» DATA FOR ANALYSIS
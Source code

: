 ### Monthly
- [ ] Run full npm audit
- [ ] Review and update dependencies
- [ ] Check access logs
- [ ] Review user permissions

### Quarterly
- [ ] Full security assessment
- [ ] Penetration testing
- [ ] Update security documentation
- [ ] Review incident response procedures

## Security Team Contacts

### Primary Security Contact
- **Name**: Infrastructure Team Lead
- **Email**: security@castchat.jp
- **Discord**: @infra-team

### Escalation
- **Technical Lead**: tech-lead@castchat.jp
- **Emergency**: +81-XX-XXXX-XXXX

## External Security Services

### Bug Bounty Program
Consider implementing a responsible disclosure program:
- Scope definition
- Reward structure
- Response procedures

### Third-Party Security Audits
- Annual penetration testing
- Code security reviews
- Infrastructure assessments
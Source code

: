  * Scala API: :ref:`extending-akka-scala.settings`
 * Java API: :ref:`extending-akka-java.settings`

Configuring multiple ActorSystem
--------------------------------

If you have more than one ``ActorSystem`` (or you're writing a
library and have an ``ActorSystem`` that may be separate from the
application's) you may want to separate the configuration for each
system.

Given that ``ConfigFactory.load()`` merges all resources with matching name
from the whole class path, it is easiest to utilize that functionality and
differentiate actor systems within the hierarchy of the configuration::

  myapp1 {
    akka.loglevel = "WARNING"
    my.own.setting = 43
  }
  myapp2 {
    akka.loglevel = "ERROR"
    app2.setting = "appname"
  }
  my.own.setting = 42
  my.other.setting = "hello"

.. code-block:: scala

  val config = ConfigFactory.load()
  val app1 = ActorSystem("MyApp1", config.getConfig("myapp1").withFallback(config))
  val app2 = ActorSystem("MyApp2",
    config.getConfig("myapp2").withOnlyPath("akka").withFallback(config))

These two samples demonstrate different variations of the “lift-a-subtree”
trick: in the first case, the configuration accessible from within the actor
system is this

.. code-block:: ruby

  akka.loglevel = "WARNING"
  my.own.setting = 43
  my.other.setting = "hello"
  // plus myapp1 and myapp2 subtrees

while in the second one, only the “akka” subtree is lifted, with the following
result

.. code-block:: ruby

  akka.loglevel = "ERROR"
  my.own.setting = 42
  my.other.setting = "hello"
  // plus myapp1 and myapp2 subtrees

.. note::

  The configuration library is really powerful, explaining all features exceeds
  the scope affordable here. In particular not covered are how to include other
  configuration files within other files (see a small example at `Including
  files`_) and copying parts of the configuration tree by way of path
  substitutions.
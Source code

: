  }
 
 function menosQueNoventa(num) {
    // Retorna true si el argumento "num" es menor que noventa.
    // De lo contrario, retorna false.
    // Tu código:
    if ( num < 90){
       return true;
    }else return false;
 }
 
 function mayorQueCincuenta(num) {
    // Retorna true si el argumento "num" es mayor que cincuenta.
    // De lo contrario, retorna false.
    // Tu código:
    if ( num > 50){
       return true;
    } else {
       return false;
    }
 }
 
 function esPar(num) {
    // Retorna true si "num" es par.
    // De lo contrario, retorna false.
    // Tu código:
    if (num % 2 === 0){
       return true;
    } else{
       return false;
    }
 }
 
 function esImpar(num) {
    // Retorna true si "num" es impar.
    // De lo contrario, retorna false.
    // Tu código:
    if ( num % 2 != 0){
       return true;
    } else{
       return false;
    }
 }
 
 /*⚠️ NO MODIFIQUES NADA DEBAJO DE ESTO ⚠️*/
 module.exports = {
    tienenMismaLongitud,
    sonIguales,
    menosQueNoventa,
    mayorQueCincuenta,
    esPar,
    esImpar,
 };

» PROBLEM DESCRIPTION
Would you please show every line of the material above that includes the string "library"?

» ANSWER
library and have an ``ActorSystem`` that may be separate from the
  The configuration library is really powerful, explaining all features exceeds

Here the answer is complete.